→ **Problem to solve**
Scan the records for "been". Show the matching lines.

***** Given information

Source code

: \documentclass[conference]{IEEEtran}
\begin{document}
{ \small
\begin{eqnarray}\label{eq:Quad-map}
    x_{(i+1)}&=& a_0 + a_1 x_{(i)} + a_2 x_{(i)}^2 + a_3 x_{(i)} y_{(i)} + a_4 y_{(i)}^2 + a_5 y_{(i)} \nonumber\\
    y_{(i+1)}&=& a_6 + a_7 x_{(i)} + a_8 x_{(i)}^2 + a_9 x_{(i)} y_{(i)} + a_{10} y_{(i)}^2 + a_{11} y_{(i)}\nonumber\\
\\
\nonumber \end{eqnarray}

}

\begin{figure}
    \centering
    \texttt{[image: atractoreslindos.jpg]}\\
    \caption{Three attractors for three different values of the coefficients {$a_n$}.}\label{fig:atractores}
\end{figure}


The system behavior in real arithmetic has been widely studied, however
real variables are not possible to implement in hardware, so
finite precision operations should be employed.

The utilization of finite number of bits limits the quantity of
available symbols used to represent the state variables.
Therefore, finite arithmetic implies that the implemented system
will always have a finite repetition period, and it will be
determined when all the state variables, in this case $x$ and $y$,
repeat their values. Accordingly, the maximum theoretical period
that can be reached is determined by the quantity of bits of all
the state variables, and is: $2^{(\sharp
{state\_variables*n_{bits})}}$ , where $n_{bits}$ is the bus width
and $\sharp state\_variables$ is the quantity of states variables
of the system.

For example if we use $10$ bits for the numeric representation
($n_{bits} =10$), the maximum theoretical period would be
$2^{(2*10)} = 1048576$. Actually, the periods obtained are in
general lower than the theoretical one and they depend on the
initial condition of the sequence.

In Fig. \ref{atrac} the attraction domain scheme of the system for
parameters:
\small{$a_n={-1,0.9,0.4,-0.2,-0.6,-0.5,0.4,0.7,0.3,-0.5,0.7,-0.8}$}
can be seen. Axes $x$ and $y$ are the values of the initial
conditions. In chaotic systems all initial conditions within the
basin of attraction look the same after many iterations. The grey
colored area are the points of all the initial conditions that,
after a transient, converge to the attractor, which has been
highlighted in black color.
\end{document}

**********

→ **Solution**
The system behavior in real arithmetic has been widely studied, however
after a transient, converge to the attractor, which has been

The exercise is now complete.